An annuity is a contract between you and an insurance company. You provide the company with either a lump sum or periodic payments, which it invests on your behalf. This can be through the company's in-house investment portfolio, or by using the annuity to hold conventional investments such as mutual funds. Payouts may begin immediately or after a specified deferral period. Depending on the structure of the contract, you may remove the funds either as a lump sum or take regular payments. This is referred to as "annuitization."

Payment Options

Annuities have other uses, but most commonly they are intended to provide a steady stream of retirement income. Traditional annuities include a contractually guaranteed income, while those invested in the markets pay a variable return based on the success of the investments. The income begins when the contract is annuitized and continues until its payment obligations are fulfilled. For some annuities, payouts continue only for a specified number of years. Others pay until the death of the contracted individual or a second individual. In each case, once the contract has been annuitized, there is usually no way to undo that decision.

Partial Annuitization

That inflexibility is a handicap in the tightly competitive investment market, making it necessary to split your investment among multiple annuities to retain some control of your payouts. In 2010, legislation made it possible for annuities to offer a split or partial annuitization. This allows the annuitant -- you -- to receive payments on part of the capital, while letting the rest grow within the contract. This change won't affect your existing annuities, and new annuities won't necessarily reflect this change. If you want that flexibility, make sure it's available in the annuity you choose.

Withdrawals

Of course, sometimes even a partial annuitization is more than you want. If you just need to withdraw money from the annuity to meet a short-term crisis, that's also an option, though an expensive one.
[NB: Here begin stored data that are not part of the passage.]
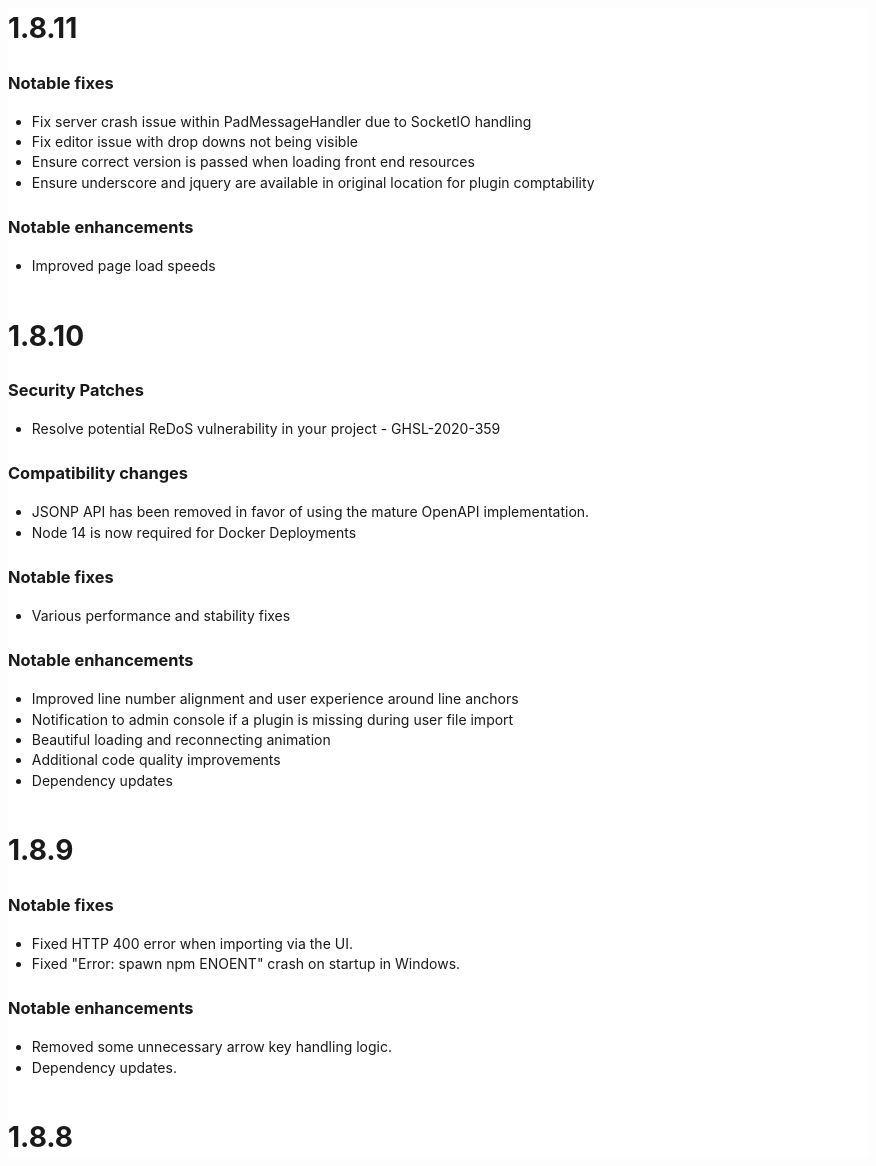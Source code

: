 # 1.8.11

### Notable fixes

* Fix server crash issue within PadMessageHandler due to SocketIO handling
* Fix editor issue with drop downs not being visible
* Ensure correct version is passed when loading front end resources
* Ensure underscore and jquery are available in original location for plugin comptability

### Notable enhancements

* Improved page load speeds

# 1.8.10

### Security Patches

* Resolve potential ReDoS vulnerability in your project - GHSL-2020-359

### Compatibility changes

* JSONP API has been removed in favor of using the mature OpenAPI implementation.
* Node 14 is now required for Docker Deployments

### Notable fixes

* Various performance and stability fixes

### Notable enhancements

* Improved line number alignment and user experience around line anchors
* Notification to admin console if a plugin is missing during user file import
* Beautiful loading and reconnecting animation
* Additional code quality improvements
* Dependency updates

# 1.8.9

### Notable fixes

* Fixed HTTP 400 error when importing via the UI.
* Fixed "Error: spawn npm ENOENT" crash on startup in Windows.

### Notable enhancements

* Removed some unnecessary arrow key handling logic.
* Dependency updates.

# 1.8.8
Most annuity contracts penalize those withdrawals during the first seven years, imposing substantial "surrender charges" that decline with each passing year. The tax implications also can be potent. The funds within an annuity grow tax-free until they're withdrawn. Then any gain becomes taxable income at your current marginal tax rate. Even worse, if you're not yet 59 1/2 years of age, you'll pay a 10 percent penalty on the amount withdrawn.